Whose responsibility is it?

In the study, we compared two perspectives for allocating responsibility for these emissions: residence-based accounting and destination-based accounting. The former perspective allocates emissions to the country of residence of tourists, the latter to the country of destination. Put simply, are tourism-related carbon emissions the responsibility of travellers or tourist destinations?

If responsibility lies with the travellers, then we should identify the countries that send the most tourists out into the world, and find ways to reduce the carbon footprint of their travel.

On the other hand, destination-based accounting can offer insights into tourism spots (like popular islands) that would benefit most from technology improvements and regulations for reducing the carbon footprint of tourism. Tracking emissions under destination-based accounting over a specific period could help researchers and policymakers to answer questions about the success of incentive schemes and regulations, and to assess the speed of decarbonisation of tourism-related sectors.

So how do countries rank under the two accounting perspectives? The United States is responsible for the majority of tourism-related emissions under both perspectives – many people travel both from and to the US – followed by China, Germany and India. But on a per-capita basis, the situation looks rather different. Small island destinations have the highest per-capita destination-based footprints.

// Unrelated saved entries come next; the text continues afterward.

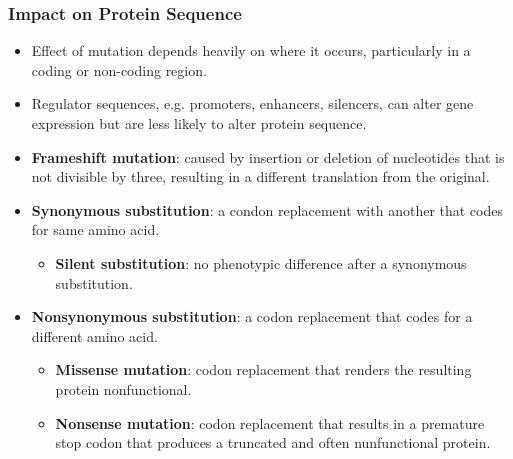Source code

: \documentclass[12pt,a4paper]{article}
\begin{document}
\begin{itemize}
    \subsubsection{Impact on Protein Sequence}
    \begin{itemize}
        \item Effect of mutation depends heavily on where it occurs, particularly in a coding or non-coding region.
        \item Regulator sequences, e.g. promoters, enhancers, silencers, can alter gene expression but are less likely to alter protein sequence.
        \item \textbf{Frameshift mutation}: caused by insertion or deletion of nucleotides that is not divisible by three, resulting in a different translation from the original.
        \item \textbf{Synonymous substitution}: a condon replacement with another that codes for same amino acid. 
            \begin{itemize}
                \item \textbf{Silent substitution}: no phenotypic difference after a synonymous substitution.
            \end{itemize}
        \item \textbf{Nonsynonymous substitution}: a codon replacement that codes for a different amino acid.
            \begin{itemize}
                \item \textbf{Missense mutation}: codon replacement that renders the resulting protein nonfunctional.
                \item \textbf{Nonsense mutation}: codon replacement that results in a premature stop codon that produces a truncated and often nunfunctional protein.
            \end{itemize}
    \end{itemize}
\end{itemize}
\end{document}
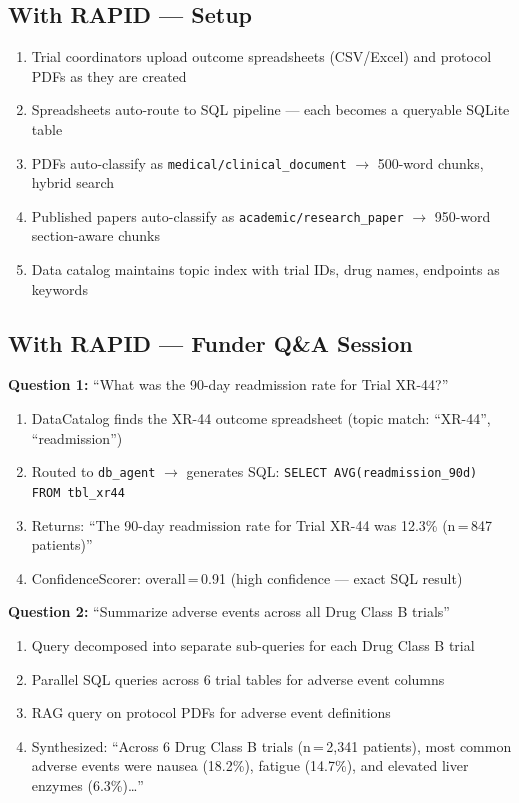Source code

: \documentclass[12pt, a4paper, oneside]{report}
\newcommand{\kw}[1]{\texttt{\small #1}}
\begin{document}
\subsection*{With RAPID — Setup}
\begin{enumerate}
  \item Trial coordinators upload outcome spreadsheets (CSV/Excel) and protocol PDFs as they are created
  \item Spreadsheets auto-route to SQL pipeline — each becomes a queryable SQLite table
  \item PDFs auto-classify as \kw{medical/clinical\_document} $\to$ 500-word chunks, hybrid search
  \item Published papers auto-classify as \kw{academic/research\_paper} $\to$ 950-word section-aware chunks
  \item Data catalog maintains topic index with trial IDs, drug names, endpoints as keywords
\end{enumerate}

\subsection*{With RAPID — Funder Q\&A Session}

\textbf{Question 1:} ``What was the 90-day readmission rate for Trial XR-44?''
\begin{enumerate}
  \item DataCatalog finds the XR-44 outcome spreadsheet (topic match: ``XR-44'', ``readmission'')
  \item Routed to \kw{db\_agent} $\to$ generates SQL: \kw{SELECT AVG(readmission\_90d) FROM tbl\_xr44}
  \item Returns: ``The 90-day readmission rate for Trial XR-44 was 12.3\% (n\,=\,847 patients)''
  \item ConfidenceScorer: overall\,=\,0.91 (high confidence — exact SQL result)
\end{enumerate}

\textbf{Question 2:} ``Summarize adverse events across all Drug Class B trials''
\begin{enumerate}
  \item Query decomposed into separate sub-queries for each Drug Class B trial
  \item Parallel SQL queries across 6 trial tables for adverse event columns
  \item RAG query on protocol PDFs for adverse event definitions
  \item Synthesized: ``Across 6 Drug Class B trials (n\,=\,2,341 patients), most common adverse
        events were nausea (18.2\%), fatigue (14.7\%), and elevated liver enzymes (6.3\%)\ldots''
\end{enumerate}
\end{document}

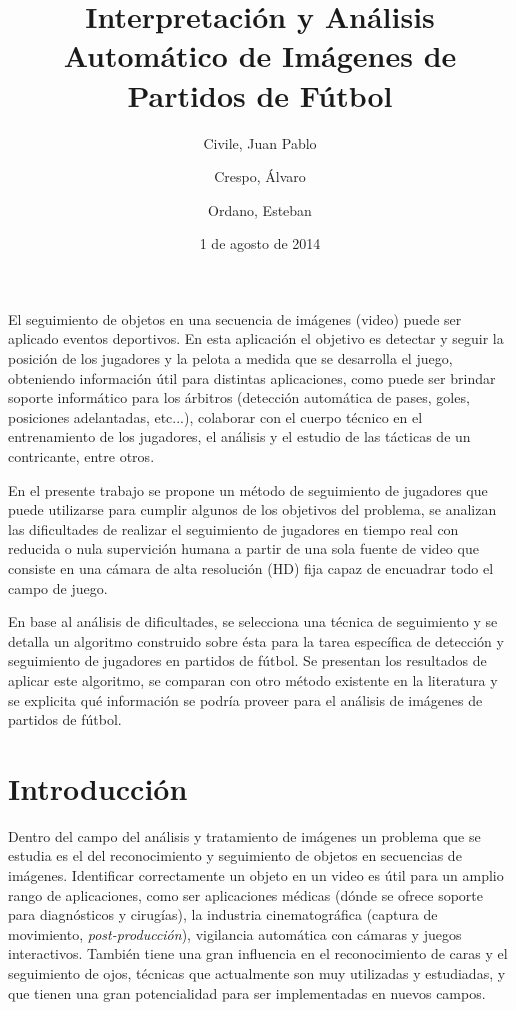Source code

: \documentclass[a4paper,11pt]{report}
\title{Interpretación y Análisis Automático de Imágenes de Partidos de Fútbol}
\date{1 de agosto de 2014}
\author{Civile, Juan Pablo \and Crespo, Álvaro \and Ordano, Esteban }
\begin{document}
\pagestyle{fancy}
\maketitle

\addvspace{3em}
\begin{customabstract}
\begin{doublespace}
El seguimiento de objetos en una secuencia de imágenes (video) puede ser
aplicado eventos deportivos. En esta aplicación el objetivo es detectar y
seguir la posición de los jugadores y la pelota a medida
que se desarrolla el juego, obteniendo información útil para distintas
aplicaciones, como puede ser brindar soporte informático para los árbitros
(detección automática de pases, goles, posiciones adelantadas, etc...),
colaborar con el cuerpo técnico en el entrenamiento de los jugadores,
el análisis y el estudio de las tácticas de un contricante, entre otros.

En el presente trabajo se propone un método de seguimiento de jugadores que
puede utilizarse para cumplir algunos de los objetivos del problema, se
analizan las dificultades de realizar el seguimiento de jugadores en tiempo
real con reducida o nula supervición humana a partir de una sola fuente de
video que consiste en una cámara de alta resolución (HD) fija capaz de
encuadrar todo el campo de juego.

En base al análisis de dificultades, se selecciona una técnica de seguimiento
y se detalla un algoritmo construido sobre ésta para la tarea específica de
detección y seguimiento de jugadores en partidos de fútbol. Se presentan los
resultados de aplicar este algoritmo, se comparan con otro método existente en
la literatura y se explicita qué información se podría proveer para el análisis
de imágenes de partidos de fútbol.
\end{doublespace}
\end{customabstract}

\tableofcontents

\pagestyle{fancy}
\chapter*{Introducción}

Dentro del campo del análisis y tratamiento de imágenes un problema que se
estudia es el del reconocimiento y seguimiento de objetos en secuencias de
imágenes. Identificar correctamente un objeto en un video es útil para un
amplio rango de aplicaciones, como ser aplicaciones médicas (dónde se ofrece
soporte para diagnósticos y cirugías), la industria cinematográfica (captura de
movimiento, \textit{post-producción}), vigilancia automática con cámaras y
juegos interactivos. También tiene una gran influencia en el reconocimiento de
caras y el seguimiento de ojos, técnicas que actualmente son muy utilizadas y
estudiadas, y que tienen una gran potencialidad para ser implementadas en
nuevos campos.
\end{document}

Maldives tops the list – 95% of the island’s tourism-related emissions come from international visitors. Tourists are responsible for 30%-80% of the national emissions of island economies. These findings bring up the question of the impact of tourism on small island states.

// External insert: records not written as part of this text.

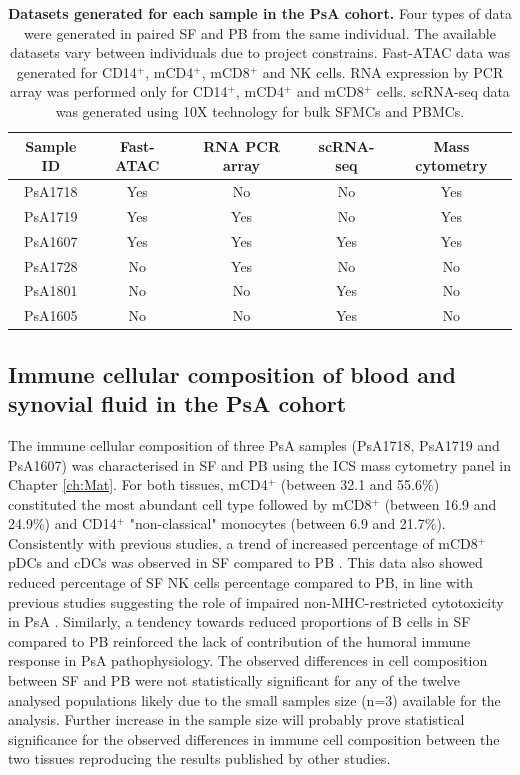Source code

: \begin{table}[htbp]
\centering
\begin{tabular}{@{} c c c c c}
\toprule
\textbf{Sample ID} & \textbf{Fast-ATAC} & \textbf{RNA PCR array} & \textbf{scRNA-seq} & \textbf{Mass cytometry} \\
\midrule
\midrule
PsA1718 & Yes & No & No & Yes\\
PsA1719 & Yes & Yes & No & Yes\\
PsA1607 & Yes & Yes & Yes & Yes\\
PsA1728 & No & Yes & No & No\\
PsA1801 & No & No & Yes & No\\
PsA1605 & No & No & Yes & No\\
\bottomrule
\end{tabular}
\medskip %
\caption[Datasets generated for each sample in the PsA cohort.]{\textbf{Datasets generated for each sample in the PsA cohort.} Four types of data were generated in paired SF and PB from the same individual. The available datasets vary between individuals due to project constrains. Fast-ATAC data was generated for CD14$^+$, mCD4$^+$, mCD8$^+$ and NK cells. RNA expression by PCR array was performed only for CD14$^+$, mCD4$^+$ and mCD8$^+$ cells. scRNA-seq data was generated using 10X technology for bulk SFMCs and PBMCs.}
\label{tab:PSA_datasets_per_sample}
\end{table}
\bigskip %

\subsection{Immune cellular composition of blood and synovial fluid in the PsA cohort}
The immune cellular composition of three PsA samples (PsA1718, PsA1719 and PsA1607) was characterised in SF and PB using the ICS mass cytometry panel in Chapter \ref{ch:Mat}. For both tissues, mCD4$^+$ (between 32.1 and 55.6\%) constituted the most abundant cell type followed by mCD8$^+$ (between 16.9 and 24.9\%) and CD14$^+$ "non-classical" monocytes (between 6.9 and 21.7\%). Consistently with previous studies, a trend of increased percentage of mCD8$^+$ pDCs and cDCs was observed in SF compared to PB \parencite{Ross2000,Jongbloed2006}. This data also showed reduced percentage of SF NK cells percentage compared to PB, in line with previous studies suggesting the role of impaired non-MHC-restricted cytotoxicity in PsA \parencite{Spadaro2004}. Similarly, a tendency towards reduced proportions of B cells in SF compared to PB reinforced the lack of contribution of the humoral immune response in PsA pathophysiology. The observed differences in cell composition between SF and PB were not statistically significant for any of the twelve analysed populations likely due to the small samples size (n=3) available for the analysis. Further increase in the sample size will probably prove statistical significance for the observed differences in immune cell composition between the two tissues reproducing the results published by other studies.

Islands as tourist destinations

Small islands depend on income from tourists. At the same time, these very tourists threaten the native biodiversity of the islands. Small island states typically do not have the capacity to embrace technology improvements due to their small economies of scale and isolated locations.

Can we lend a helping hand? Directing financial and technical support to these islands could potentially help with efforts to decarbonise their infrastructure. This support would be a reflection of the share of consumer responsibility, especially from developed nations that are “net travellers”. Maldives, Mauritius and other small islands are actively exploring ways of building their renewable energy capacity to reduce the carbon intensity of local hotels, transport and recreational spots, thus creating awareness at multiple levels.